Excerpts from a dataset
::::::::
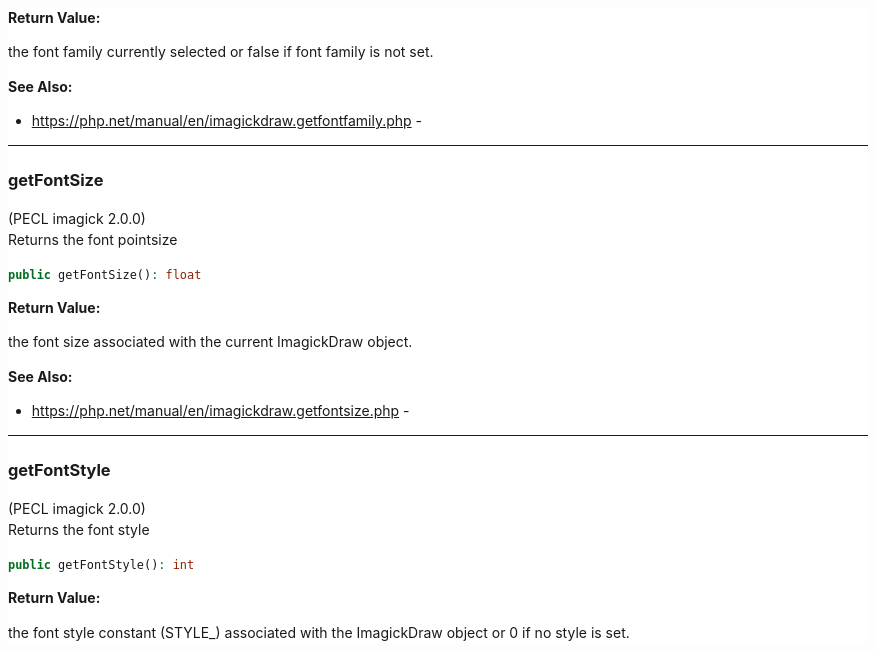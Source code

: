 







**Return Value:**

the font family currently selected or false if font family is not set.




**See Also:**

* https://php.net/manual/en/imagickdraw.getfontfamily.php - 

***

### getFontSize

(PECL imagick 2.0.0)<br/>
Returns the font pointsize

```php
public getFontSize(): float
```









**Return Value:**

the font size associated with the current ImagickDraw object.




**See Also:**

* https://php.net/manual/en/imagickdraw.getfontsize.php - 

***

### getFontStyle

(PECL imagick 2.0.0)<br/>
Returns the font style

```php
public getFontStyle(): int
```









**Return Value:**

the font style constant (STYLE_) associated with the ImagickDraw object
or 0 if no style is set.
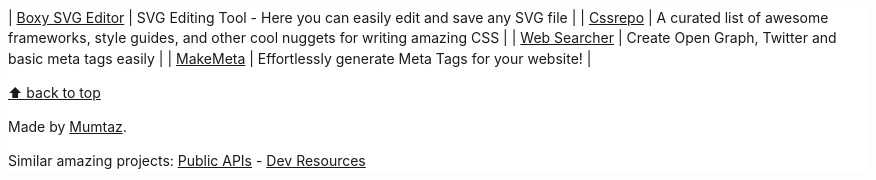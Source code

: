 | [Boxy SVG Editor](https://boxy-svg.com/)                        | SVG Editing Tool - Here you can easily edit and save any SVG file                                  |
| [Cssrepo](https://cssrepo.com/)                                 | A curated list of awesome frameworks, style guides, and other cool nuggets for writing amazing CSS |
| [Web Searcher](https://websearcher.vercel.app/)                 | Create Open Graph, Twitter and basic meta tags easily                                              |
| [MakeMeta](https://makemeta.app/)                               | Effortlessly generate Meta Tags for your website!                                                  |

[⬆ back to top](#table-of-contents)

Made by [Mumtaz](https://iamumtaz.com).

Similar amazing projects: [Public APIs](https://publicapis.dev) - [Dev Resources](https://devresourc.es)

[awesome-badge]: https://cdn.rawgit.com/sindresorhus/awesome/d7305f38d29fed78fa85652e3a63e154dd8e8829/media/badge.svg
::::::::
### Exercise aim
Without copying any picture, repeat all of the entries exactly.

### Exercise output
Source code

: 







**Return Value:**

the font family currently selected or false if font family is not set.




**See Also:**

* https://php.net/manual/en/imagickdraw.getfontfamily.php - 

***

### getFontSize

(PECL imagick 2.0.0)<br/>
Returns the font pointsize

```php
public getFontSize(): float
```









**Return Value:**

the font size associated with the current ImagickDraw object.




**See Also:**

* https://php.net/manual/en/imagickdraw.getfontsize.php - 

***

### getFontStyle

(PECL imagick 2.0.0)<br/>
Returns the font style

```php
public getFontStyle(): int
```









**Return Value:**

the font style constant (STYLE_) associated with the ImagickDraw object
or 0 if no style is set.
Source code

: | [Boxy SVG Editor](https://boxy-svg.com/)                        | SVG Editing Tool - Here you can easily edit and save any SVG file                                  |
| [Cssrepo](https://cssrepo.com/)                                 | A curated list of awesome frameworks, style guides, and other cool nuggets for writing amazing CSS |
| [Web Searcher](https://websearcher.vercel.app/)                 | Create Open Graph, Twitter and basic meta tags easily                                              |
| [MakeMeta](https://makemeta.app/)                               | Effortlessly generate Meta Tags for your website!                                                  |

[⬆ back to top](#table-of-contents)

Made by [Mumtaz](https://iamumtaz.com).

Similar amazing projects: [Public APIs](https://publicapis.dev) - [Dev Resources](https://devresourc.es)

[awesome-badge]: https://cdn.rawgit.com/sindresorhus/awesome/d7305f38d29fed78fa85652e3a63e154dd8e8829/media/badge.svg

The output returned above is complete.